Provided information START

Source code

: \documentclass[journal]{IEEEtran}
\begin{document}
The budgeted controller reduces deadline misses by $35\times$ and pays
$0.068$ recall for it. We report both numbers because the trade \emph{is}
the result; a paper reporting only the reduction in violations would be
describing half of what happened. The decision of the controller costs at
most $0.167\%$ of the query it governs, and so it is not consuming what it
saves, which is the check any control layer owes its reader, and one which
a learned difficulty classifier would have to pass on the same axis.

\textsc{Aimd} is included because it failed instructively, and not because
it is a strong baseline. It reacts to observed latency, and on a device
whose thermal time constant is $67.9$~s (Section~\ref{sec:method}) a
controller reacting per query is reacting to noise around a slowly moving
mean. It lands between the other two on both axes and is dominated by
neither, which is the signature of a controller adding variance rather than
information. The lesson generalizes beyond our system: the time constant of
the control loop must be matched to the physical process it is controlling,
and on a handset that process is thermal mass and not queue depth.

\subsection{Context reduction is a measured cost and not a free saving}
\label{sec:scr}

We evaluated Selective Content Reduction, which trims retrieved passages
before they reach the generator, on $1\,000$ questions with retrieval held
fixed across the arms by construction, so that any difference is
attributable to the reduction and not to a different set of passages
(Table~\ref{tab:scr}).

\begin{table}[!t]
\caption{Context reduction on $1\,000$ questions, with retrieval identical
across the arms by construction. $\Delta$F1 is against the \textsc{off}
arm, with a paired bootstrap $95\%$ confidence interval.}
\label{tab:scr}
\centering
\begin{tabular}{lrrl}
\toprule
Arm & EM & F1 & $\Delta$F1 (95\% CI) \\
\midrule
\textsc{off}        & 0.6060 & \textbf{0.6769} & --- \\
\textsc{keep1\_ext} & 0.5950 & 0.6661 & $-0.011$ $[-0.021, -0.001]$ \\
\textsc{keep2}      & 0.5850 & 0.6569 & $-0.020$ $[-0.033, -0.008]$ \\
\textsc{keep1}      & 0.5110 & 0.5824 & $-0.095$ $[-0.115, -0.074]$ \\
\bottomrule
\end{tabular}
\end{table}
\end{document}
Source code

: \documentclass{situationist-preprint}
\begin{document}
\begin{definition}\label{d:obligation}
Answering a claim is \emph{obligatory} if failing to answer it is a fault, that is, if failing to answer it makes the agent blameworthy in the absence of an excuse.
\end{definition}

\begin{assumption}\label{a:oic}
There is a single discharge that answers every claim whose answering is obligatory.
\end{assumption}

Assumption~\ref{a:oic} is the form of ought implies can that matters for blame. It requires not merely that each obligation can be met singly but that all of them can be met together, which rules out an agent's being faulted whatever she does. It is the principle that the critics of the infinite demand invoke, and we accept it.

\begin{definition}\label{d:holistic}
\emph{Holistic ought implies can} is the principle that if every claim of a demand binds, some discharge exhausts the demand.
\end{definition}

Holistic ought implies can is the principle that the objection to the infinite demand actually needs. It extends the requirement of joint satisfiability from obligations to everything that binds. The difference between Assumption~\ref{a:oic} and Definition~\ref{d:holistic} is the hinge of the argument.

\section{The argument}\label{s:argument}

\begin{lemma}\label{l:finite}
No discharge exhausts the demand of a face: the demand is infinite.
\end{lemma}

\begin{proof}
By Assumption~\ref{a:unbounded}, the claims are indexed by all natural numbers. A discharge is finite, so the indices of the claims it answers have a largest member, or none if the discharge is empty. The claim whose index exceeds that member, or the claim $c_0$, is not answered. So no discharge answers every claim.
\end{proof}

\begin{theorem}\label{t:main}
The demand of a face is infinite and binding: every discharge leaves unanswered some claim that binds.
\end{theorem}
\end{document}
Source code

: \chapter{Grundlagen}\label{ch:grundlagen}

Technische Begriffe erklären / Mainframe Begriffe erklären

Provided information END

Assignment:
Repeat the data above. Change nothing.

Answer for this exercise:
Source code

: \documentclass[journal]{IEEEtran}
\begin{document}
The budgeted controller reduces deadline misses by $35\times$ and pays
$0.068$ recall for it. We report both numbers because the trade \emph{is}
the result; a paper reporting only the reduction in violations would be
describing half of what happened. The decision of the controller costs at
most $0.167\%$ of the query it governs, and so it is not consuming what it
saves, which is the check any control layer owes its reader, and one which
a learned difficulty classifier would have to pass on the same axis.

\textsc{Aimd} is included because it failed instructively, and not because
it is a strong baseline. It reacts to observed latency, and on a device
whose thermal time constant is $67.9$~s (Section~\ref{sec:method}) a
controller reacting per query is reacting to noise around a slowly moving
mean. It lands between the other two on both axes and is dominated by
neither, which is the signature of a controller adding variance rather than
information. The lesson generalizes beyond our system: the time constant of
the control loop must be matched to the physical process it is controlling,
and on a handset that process is thermal mass and not queue depth.

\subsection{Context reduction is a measured cost and not a free saving}
\label{sec:scr}

We evaluated Selective Content Reduction, which trims retrieved passages
before they reach the generator, on $1\,000$ questions with retrieval held
fixed across the arms by construction, so that any difference is
attributable to the reduction and not to a different set of passages
(Table~\ref{tab:scr}).

\begin{table}[!t]
\caption{Context reduction on $1\,000$ questions, with retrieval identical
across the arms by construction. $\Delta$F1 is against the \textsc{off}
arm, with a paired bootstrap $95\%$ confidence interval.}
\label{tab:scr}
\centering
\begin{tabular}{lrrl}
\toprule
Arm & EM & F1 & $\Delta$F1 (95\% CI) \\
\midrule
\textsc{off}        & 0.6060 & \textbf{0.6769} & --- \\
\textsc{keep1\_ext} & 0.5950 & 0.6661 & $-0.011$ $[-0.021, -0.001]$ \\
\textsc{keep2}      & 0.5850 & 0.6569 & $-0.020$ $[-0.033, -0.008]$ \\
\textsc{keep1}      & 0.5110 & 0.5824 & $-0.095$ $[-0.115, -0.074]$ \\
\bottomrule
\end{tabular}
\end{table}
\end{document}
Source code

: \documentclass{situationist-preprint}
\begin{document}
\begin{definition}\label{d:obligation}
Answering a claim is \emph{obligatory} if failing to answer it is a fault, that is, if failing to answer it makes the agent blameworthy in the absence of an excuse.
\end{definition}

\begin{assumption}\label{a:oic}
There is a single discharge that answers every claim whose answering is obligatory.
\end{assumption}

Assumption~\ref{a:oic} is the form of ought implies can that matters for blame. It requires not merely that each obligation can be met singly but that all of them can be met together, which rules out an agent's being faulted whatever she does. It is the principle that the critics of the infinite demand invoke, and we accept it.

\begin{definition}\label{d:holistic}
\emph{Holistic ought implies can} is the principle that if every claim of a demand binds, some discharge exhausts the demand.
\end{definition}

Holistic ought implies can is the principle that the objection to the infinite demand actually needs. It extends the requirement of joint satisfiability from obligations to everything that binds. The difference between Assumption~\ref{a:oic} and Definition~\ref{d:holistic} is the hinge of the argument.

\section{The argument}\label{s:argument}

\begin{lemma}\label{l:finite}
No discharge exhausts the demand of a face: the demand is infinite.
\end{lemma}

\begin{proof}
By Assumption~\ref{a:unbounded}, the claims are indexed by all natural numbers. A discharge is finite, so the indices of the claims it answers have a largest member, or none if the discharge is empty. The claim whose index exceeds that member, or the claim $c_0$, is not answered. So no discharge answers every claim.
\end{proof}

\begin{theorem}\label{t:main}
The demand of a face is infinite and binding: every discharge leaves unanswered some claim that binds.
\end{theorem}
\end{document}
Source code

: \chapter{Grundlagen}\label{ch:grundlagen}

Technische Begriffe erklären / Mainframe Begriffe erklären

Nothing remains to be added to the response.